Roger Lines – Banks and Bicycles

Roger Lines, my father, went on to travel the world as a Research Forester, but this letter finds him in January 1953, right at the start of his career. The previous letter in my possession, written by him at the end of his first week in the office has him about to move into 27, Dalrymple Crescent, and this letter is written from there.

27, Dalrymple Crescent

29th Jan

Dear M&D,

I have been able to make enquiries in the Scottish Banks. They have no bank charges in the accepted sense, but charge 6d per cheque. With a current account you have to pay at least £2 per year, however few cheques you draw, but you can draw 40 per year without paying anything above £2. If I had £100 the bank charge would be less that £2. This has to be thought out however on a parallel with the Savings Certificate scheme whereby £100 means £3 per year interest. Thus the Lloyds system is fantastically expensive if you draw few cheques (as I would). According to your letter they first of all want to charge £2-7-0 per 50 cheques and then they expect you to have £100 in a credit account so that altogether they are getting £5-7-0 per year for doing practically nothing. Perhaps you would like to confront them with this.

I have today opened an account with the Edinburgh Trustee Savings bank so I won’t be short of ready money again. Whilst on financial matters, you wouldn’t care to be Dependents would you ? There is Civil Service scheme whereby aged parents can be helped out of a contributory pension scheme.

It isn’t one of these “something-for-nothing” schemes though. There is a more or less compulsory scheme for Widows and Children through which means a deduction of 1 1/2 % from salary which you pay even before you have a wife let alone a widow. I shall have to propose by saying “Will you join my Widows and Children’s scheme ?”

Can someone with great strength (Jennifer) and mechanical aptitude (Daddy) get my bike down from the attic and see what Tim has pinched from it and whether the tyres still hold up. I know the electrics don’t work but only I think there aren’t any lamp. It would certainly be very useful up here, especially at lunch time but I don’t know how much it would cost to send it up.
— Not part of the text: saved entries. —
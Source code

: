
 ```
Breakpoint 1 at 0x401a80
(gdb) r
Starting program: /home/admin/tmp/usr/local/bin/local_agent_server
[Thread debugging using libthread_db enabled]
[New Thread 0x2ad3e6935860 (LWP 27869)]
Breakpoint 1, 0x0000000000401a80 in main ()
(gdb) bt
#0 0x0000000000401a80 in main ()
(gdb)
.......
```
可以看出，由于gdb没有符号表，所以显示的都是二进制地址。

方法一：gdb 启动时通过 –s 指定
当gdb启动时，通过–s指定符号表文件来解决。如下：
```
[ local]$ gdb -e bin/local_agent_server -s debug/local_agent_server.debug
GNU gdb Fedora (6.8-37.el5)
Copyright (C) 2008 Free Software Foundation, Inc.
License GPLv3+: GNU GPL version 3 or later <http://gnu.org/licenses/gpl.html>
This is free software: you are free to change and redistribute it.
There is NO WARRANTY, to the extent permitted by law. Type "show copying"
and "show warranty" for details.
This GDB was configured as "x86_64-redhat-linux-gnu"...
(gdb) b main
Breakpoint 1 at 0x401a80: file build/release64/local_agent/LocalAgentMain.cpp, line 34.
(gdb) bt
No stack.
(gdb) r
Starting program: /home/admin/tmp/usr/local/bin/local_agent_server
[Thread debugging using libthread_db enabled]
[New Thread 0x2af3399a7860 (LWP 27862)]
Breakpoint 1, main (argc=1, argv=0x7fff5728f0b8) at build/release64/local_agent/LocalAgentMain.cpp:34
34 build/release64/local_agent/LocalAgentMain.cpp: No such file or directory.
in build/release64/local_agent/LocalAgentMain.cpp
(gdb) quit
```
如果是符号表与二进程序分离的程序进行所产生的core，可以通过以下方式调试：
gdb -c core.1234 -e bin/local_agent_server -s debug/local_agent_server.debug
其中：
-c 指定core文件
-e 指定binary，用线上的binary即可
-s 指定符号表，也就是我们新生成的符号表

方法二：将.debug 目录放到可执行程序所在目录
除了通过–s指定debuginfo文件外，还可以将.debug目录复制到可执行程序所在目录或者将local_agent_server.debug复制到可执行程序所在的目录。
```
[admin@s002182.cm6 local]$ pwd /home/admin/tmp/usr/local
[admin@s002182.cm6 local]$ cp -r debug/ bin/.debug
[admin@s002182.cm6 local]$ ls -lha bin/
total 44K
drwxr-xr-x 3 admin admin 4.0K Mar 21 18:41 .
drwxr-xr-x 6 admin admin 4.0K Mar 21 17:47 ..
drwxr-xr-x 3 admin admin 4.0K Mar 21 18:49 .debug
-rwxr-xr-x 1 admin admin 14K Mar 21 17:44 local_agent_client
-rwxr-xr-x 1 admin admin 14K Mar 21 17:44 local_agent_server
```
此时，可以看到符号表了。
Could you find out and let me have a report on its condition ? (This sounds like one of my Memos to foresters)

The glasses don’t fit very well so I am having them bent a bit by a local optician. When I’ve done this I’ll send this pair down to have the lenses changed.

Much love

Roger

p.s. What was in the Sunday Express ?

In the meantime will banks are sorted out I will get John Spears to pay a cheque that he owes me into your account.

Notes

Proposal

As far as I am aware, my father did not use the Widows and Orphans scheme as part of his proposal to my mother, indeed I do not think they had met at that stage, although my mother was already friends with my Aunt, Jennifer, of the great strength – as they had met at Froebel College in about 1946.

I believe my parents first met at Lockley Lodge, near the Dale Fort field study centre in Pembrokeshire, although I am not sure exactly when – it had to have been after this letter in January 1953 and November 1955, when my father announced his intention to propose. It was his work for the Forestry Commission which took him to Pembrokeshire to study wind blow, and being in the area he went to his sister, Jennifer. She was staying at the Lockley Lodge with my mother, and Eleanor Grey – a friend of the Lockley family. Lockley Lodge is now the owned by The Wildlife Trust of West and South Wales, and is the place where you buy boat tickets to get to the island of Skomer, but in those days was probably owned by Ronald Lockley, a pioneering naturalist, who farmed on the island of Skokholm, and wrote many books – including ‘The private life of the rabbit’, used by Richard Adams to provide background for Watership Down.

My father and my mother went for a walk around the Deer Park at Wooltack point and discovered their common interests in nature. My father lured my mother to Scotland with a promise of ‘A buzzard on very telegraph pole’, which caused our car journeys round Scotland to be enlivened by shouts of ‘There it is’ when we spotted a buzzard on a telegraph pole.